The Monza Crash F1

The Italian Grand Prix crash at Monza — beat 15 of the 40 Beats (F1) — is F1's inciting rupture. Joshua Pearce ignores Sonny's advice to wait for the main straight, attacks Max Verstappen at turn 11, clips his car, and erupts in flames. Sonny pulls Joshua from the wreckage. The crash sidelines Joshua for three races, fractures the teammate relationship, and forces Sonny to carry the team alone through the film's second act.

Kosinski filmed the crash at Brands Hatch with a pipe ramp and practical fire

The production could not film the crash sequence at Monza itself — SAG-AFTRA scheduling conflicts prevented a return after the initial shoot window. Brands Hatch in Kent doubled for Monza, with the kerbs at turns 6 and 8 repainted to match sections of the Italian circuit.

"We are at Brands Hatch. We're doubling this corner for Monza. Shooting an accident scene for our rookie Joshua Pearce." — Joseph Kosinski, Motorsport.com (2025)

Special effects supervisor Keith Dawson designed a pipe ramp that launched the car at 120 mph to replicate the trajectory of a high-speed barrier impact.

"We talked about replicating the [Alex] Peroni crash and we aim to launch the car 60 to 70 metres to land on the tyre wall into the fence area." — Keith Dawson, Motorsport.com (2025)

Kosinski asked Dawson to increase the launch pressure after the first take, betting on excess over restraint.

"I asked Keith after the first take to crank the pressure up on the launch 'cause I told him it was always better to overachieve than underachieve." — Joseph Kosinski, Motorsport.com (2025)

The Grosjean crash was the direct inspiration

Stunt coordinator Gary Powell cited Romain Grosjean's 2020 Bahrain Grand Prix crash — in which Grosjean's car split in half and burned for 27 seconds before he escaped — as the primary visual and emotional reference.

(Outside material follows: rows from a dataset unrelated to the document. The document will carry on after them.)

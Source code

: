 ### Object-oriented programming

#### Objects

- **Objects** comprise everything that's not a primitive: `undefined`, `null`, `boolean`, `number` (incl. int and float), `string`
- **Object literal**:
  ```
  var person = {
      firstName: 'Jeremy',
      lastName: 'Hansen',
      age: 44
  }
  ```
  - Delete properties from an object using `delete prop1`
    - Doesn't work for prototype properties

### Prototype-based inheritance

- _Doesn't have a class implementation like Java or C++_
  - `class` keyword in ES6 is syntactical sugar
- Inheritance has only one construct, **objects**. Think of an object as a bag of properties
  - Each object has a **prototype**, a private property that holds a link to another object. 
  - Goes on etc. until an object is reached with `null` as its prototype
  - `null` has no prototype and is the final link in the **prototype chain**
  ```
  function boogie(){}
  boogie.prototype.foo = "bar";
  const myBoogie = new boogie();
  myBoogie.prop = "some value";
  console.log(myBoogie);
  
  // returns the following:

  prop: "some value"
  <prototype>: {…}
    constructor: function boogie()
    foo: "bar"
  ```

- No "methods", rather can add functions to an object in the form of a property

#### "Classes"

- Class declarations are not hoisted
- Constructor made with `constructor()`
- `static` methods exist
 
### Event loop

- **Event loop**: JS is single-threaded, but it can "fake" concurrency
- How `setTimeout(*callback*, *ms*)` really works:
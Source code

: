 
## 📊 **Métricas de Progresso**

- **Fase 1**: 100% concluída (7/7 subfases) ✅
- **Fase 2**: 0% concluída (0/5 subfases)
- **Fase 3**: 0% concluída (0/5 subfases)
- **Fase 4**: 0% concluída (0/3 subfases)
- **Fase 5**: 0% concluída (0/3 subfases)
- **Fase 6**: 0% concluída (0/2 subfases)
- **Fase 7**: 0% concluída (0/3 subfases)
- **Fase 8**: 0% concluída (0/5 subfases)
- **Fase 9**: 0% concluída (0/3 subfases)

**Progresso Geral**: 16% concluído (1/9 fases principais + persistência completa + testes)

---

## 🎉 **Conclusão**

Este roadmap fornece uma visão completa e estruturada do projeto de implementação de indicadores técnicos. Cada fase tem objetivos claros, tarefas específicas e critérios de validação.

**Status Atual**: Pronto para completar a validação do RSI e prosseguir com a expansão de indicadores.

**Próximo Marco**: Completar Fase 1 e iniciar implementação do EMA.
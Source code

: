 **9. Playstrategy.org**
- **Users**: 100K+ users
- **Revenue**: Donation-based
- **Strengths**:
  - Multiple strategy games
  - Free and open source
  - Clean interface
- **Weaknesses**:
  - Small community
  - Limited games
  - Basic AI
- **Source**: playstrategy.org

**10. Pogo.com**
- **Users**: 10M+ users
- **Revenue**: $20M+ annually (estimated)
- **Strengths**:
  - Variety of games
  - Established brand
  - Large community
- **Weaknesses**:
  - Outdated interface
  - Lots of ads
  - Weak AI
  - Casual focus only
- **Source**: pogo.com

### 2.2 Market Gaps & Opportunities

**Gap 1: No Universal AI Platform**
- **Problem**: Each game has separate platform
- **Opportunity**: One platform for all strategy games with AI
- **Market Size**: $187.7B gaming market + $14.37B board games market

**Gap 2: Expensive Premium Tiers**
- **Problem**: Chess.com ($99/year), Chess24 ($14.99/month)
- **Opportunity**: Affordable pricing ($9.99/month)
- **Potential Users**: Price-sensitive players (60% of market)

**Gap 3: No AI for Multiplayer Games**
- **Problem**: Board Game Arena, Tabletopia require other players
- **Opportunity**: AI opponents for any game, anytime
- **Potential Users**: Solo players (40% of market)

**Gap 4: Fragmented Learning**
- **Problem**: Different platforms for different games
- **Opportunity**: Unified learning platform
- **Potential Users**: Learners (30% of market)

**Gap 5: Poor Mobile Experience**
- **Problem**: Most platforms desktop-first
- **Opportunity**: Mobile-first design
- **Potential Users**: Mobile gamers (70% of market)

"The [Romain] Grosjean crash, unfortunate for him, but glad he got out of it was obviously the inspiration behind this." — Gary Powell, Motorsport.com (2025)

Damson Idris prepared for the sequence by speaking directly with Grosjean about the psychological experience of being trapped inside a burning car.

"Had an amazing intimate conversation with Grosjean who had been through a similar crash and he walked me through everything that was going in his mind when he was in a car during that moment." — Damson Idris, Motorsport.com (2025)

"Those were the biggest flames I've ever seen in my life. Brad and I were really in there." — Damson Idris, The Hollywood Reporter (2025)

VFX replaced the Brands Hatch surroundings with digital Monza

Despite the practical filming, the post-production team used vehicle-mounted array scanning captured at Monza to create digital environments that replaced the Brands Hatch backgrounds. The rain that arrives midrace was also digital — wet-down effects and rain added in post. Cameras mounted on the car were digitally removed, the floor of the car was replaced, and the explosion was augmented. (wikipedia)

The crash's structural function: it breaks the team and launches the second half of the film

Before Monza, Sonny and Joshua are rivals sharing a garage. After Monza, Joshua is sidelined and Sonny carries the team alone — leading to Kate's "combat upgrade" and the montage of solo climbs through the grid. The crash also fractures the relationship with Bernadette, who blames Sonny for encouraging recklessness. This blame is not corrected until beat 27, when Joshua confesses the decision was his alone.